Information supplied:
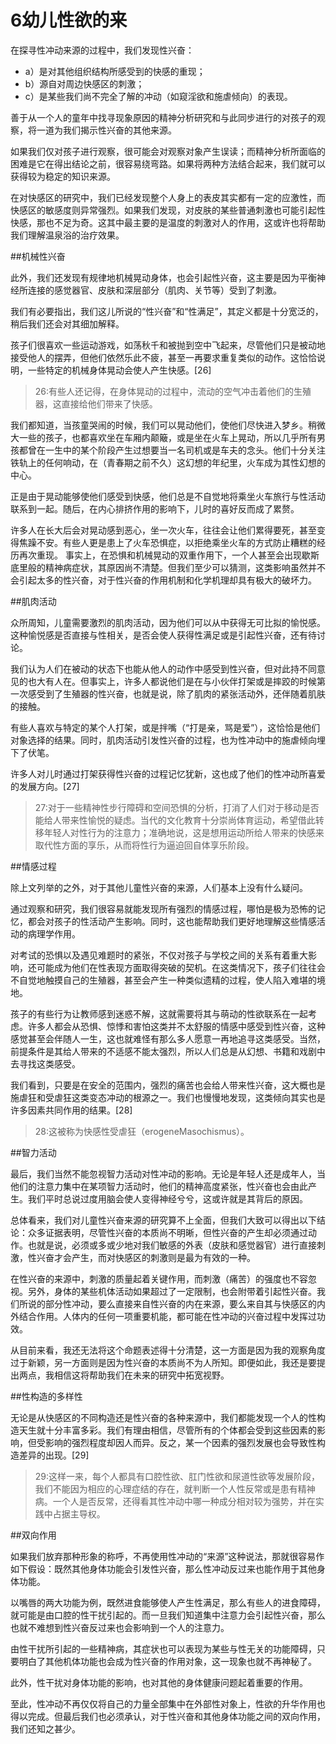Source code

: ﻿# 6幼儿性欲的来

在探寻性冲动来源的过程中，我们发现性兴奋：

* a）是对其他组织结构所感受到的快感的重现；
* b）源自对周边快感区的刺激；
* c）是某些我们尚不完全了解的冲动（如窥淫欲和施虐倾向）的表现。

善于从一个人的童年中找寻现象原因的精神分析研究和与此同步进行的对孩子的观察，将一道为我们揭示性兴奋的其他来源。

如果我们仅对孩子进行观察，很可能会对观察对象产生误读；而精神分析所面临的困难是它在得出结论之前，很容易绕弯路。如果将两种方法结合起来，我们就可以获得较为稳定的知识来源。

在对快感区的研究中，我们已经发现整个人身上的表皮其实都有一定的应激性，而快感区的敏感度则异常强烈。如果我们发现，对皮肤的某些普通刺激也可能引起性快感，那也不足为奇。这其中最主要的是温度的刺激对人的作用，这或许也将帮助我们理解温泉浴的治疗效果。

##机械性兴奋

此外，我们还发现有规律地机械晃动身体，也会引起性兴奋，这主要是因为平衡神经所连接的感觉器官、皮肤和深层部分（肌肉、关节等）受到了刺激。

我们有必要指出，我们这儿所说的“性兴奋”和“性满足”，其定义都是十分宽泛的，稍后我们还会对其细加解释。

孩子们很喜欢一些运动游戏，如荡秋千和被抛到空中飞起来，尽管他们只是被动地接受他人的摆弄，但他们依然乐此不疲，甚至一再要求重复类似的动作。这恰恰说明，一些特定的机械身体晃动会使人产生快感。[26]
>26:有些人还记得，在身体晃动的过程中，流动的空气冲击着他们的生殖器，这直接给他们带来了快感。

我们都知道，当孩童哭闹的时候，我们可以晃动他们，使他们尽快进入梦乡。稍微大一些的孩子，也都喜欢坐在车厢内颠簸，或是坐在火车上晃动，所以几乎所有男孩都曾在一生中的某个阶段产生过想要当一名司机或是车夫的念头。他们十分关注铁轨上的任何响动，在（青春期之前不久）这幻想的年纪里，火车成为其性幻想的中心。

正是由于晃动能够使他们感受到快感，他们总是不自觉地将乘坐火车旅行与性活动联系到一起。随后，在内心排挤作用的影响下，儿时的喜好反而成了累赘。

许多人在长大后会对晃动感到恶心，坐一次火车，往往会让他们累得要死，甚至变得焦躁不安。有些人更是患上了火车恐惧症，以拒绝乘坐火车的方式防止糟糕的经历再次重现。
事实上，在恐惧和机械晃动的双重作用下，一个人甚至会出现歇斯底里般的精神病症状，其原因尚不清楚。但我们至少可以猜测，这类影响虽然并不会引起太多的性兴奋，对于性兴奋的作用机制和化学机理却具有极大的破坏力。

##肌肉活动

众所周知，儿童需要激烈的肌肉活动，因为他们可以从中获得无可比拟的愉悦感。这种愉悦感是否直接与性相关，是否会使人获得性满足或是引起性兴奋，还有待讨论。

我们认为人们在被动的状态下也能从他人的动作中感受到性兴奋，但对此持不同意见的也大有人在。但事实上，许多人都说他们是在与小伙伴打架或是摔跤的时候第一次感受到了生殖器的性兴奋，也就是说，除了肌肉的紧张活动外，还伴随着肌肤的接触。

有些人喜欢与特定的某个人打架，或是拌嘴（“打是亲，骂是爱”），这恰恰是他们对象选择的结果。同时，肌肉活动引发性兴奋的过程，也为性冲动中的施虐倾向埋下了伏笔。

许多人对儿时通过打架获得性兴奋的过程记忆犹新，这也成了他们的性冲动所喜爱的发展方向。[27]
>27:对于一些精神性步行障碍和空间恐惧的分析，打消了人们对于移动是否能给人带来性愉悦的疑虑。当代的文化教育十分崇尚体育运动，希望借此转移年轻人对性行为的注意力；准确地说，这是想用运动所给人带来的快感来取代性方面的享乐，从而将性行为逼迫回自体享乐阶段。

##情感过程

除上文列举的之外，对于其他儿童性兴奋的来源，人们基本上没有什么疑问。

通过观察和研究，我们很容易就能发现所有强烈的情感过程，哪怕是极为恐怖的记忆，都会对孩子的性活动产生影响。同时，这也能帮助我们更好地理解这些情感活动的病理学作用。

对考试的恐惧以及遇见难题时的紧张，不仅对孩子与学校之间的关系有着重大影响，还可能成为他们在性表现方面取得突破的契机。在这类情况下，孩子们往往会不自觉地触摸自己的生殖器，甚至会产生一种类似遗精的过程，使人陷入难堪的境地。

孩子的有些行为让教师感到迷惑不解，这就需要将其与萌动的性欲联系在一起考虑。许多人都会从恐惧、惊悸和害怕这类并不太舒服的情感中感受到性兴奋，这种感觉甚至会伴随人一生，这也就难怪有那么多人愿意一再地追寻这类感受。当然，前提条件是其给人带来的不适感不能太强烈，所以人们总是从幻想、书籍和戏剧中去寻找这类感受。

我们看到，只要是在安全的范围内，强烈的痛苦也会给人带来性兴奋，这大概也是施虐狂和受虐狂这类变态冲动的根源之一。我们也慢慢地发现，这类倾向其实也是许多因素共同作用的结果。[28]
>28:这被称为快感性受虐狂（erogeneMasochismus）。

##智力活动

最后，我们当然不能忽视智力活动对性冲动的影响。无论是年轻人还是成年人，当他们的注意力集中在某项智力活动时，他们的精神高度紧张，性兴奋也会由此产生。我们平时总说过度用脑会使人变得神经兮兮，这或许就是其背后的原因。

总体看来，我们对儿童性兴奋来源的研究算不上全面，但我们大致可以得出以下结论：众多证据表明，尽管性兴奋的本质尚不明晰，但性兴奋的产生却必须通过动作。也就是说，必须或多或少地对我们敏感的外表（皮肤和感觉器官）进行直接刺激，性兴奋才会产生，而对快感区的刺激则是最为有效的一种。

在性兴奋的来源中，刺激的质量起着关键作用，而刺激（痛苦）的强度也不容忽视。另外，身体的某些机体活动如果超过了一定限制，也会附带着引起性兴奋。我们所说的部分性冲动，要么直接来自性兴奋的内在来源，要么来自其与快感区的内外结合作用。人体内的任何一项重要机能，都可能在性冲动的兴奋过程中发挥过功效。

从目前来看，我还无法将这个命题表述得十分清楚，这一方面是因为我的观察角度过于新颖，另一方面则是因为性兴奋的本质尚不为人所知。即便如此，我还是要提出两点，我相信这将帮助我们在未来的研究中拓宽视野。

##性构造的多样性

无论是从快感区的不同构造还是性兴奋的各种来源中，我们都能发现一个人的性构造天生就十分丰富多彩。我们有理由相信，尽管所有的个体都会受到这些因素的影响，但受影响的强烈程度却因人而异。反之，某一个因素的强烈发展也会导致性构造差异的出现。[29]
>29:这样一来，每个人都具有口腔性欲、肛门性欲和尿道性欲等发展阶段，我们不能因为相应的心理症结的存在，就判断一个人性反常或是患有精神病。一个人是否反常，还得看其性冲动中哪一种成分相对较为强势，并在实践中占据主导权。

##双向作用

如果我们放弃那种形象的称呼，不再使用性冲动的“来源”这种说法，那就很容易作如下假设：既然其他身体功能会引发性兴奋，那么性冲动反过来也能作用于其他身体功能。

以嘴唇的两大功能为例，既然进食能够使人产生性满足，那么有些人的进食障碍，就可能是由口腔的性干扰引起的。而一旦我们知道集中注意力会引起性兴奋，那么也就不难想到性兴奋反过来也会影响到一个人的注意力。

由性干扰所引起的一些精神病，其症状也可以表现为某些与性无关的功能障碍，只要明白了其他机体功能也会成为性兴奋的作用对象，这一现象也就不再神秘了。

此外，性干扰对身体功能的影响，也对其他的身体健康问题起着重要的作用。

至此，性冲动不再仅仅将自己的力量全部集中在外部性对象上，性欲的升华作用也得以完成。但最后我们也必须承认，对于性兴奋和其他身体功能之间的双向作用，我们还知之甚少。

Prompt: Copy only the lines in the listing that contain "也就是说".

Answer below:
我们认为人们在被动的状态下也能从他人的动作中感受到性兴奋，但对此持不同意见的也大有人在。但事实上，许多人都说他们是在与小伙伴打架或是摔跤的时候第一次感受到了生殖器的性兴奋，也就是说，除了肌肉的紧张活动外，还伴随着肌肤的接触。
总体看来，我们对儿童性兴奋来源的研究算不上全面，但我们大致可以得出以下结论：众多证据表明，尽管性兴奋的本质尚不明晰，但性兴奋的产生却必须通过动作。也就是说，必须或多或少地对我们敏感的外表（皮肤和感觉器官）进行直接刺激，性兴奋才会产生，而对快感区的刺激则是最为有效的一种。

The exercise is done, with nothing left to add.